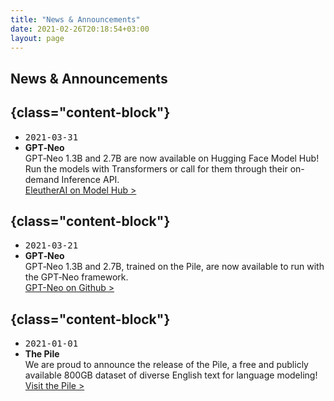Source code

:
 ```yaml
---
title: "News & Announcements"
date: 2021-02-26T20:18:54+03:00
layout: page
---
```


## News & Announcements

## {class="content-block"}
- <samp>2021&#8209;03&#8209;31</samp>
- **GPT&#8209;Neo**  
GPT&#8209;Neo 1.3B and 2.7B are now available on Hugging Face Model Hub! Run the models with Transformers or call for them through their on-demand Inference API.  
[EleutherAI on Model Hub >](https://huggingface.co/EleutherAI)

## {class="content-block"}
- <samp>2021&#8209;03&#8209;21</samp>
- **GPT&#8209;Neo**  
GPT&#8209;Neo 1.3B and 2.7B, trained on the Pile, are now available to run with the GPT&#8209;Neo framework.  
[GPT-Neo on Github >](https://github.com/EleutherAI/gpt-neo/)

## {class="content-block"}
- <samp>2021&#8209;01&#8209;01</samp>
- **The Pile**  
We are proud to announce the release of the Pile, a free and publicly available 800GB dataset of diverse English text for language modeling!  
[Visit the Pile >](https://pile.eleuther.ai/)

◆ **Work required**
Word for word, restate the material above; do not carry over the pictures.

◆ **Exercise response**
Source code

:
 ```yaml
---
title: "News & Announcements"
date: 2021-02-26T20:18:54+03:00
layout: page
---
```


## News & Announcements

## {class="content-block"}
- <samp>2021&#8209;03&#8209;31</samp>
- **GPT&#8209;Neo**  
GPT&#8209;Neo 1.3B and 2.7B are now available on Hugging Face Model Hub! Run the models with Transformers or call for them through their on-demand Inference API.  
[EleutherAI on Model Hub >](https://huggingface.co/EleutherAI)

## {class="content-block"}
- <samp>2021&#8209;03&#8209;21</samp>
- **GPT&#8209;Neo**  
GPT&#8209;Neo 1.3B and 2.7B, trained on the Pile, are now available to run with the GPT&#8209;Neo framework.  
[GPT-Neo on Github >](https://github.com/EleutherAI/gpt-neo/)

## {class="content-block"}
- <samp>2021&#8209;01&#8209;01</samp>
- **The Pile**  
We are proud to announce the release of the Pile, a free and publicly available 800GB dataset of diverse English text for language modeling!  
[Visit the Pile >](https://pile.eleuther.ai/)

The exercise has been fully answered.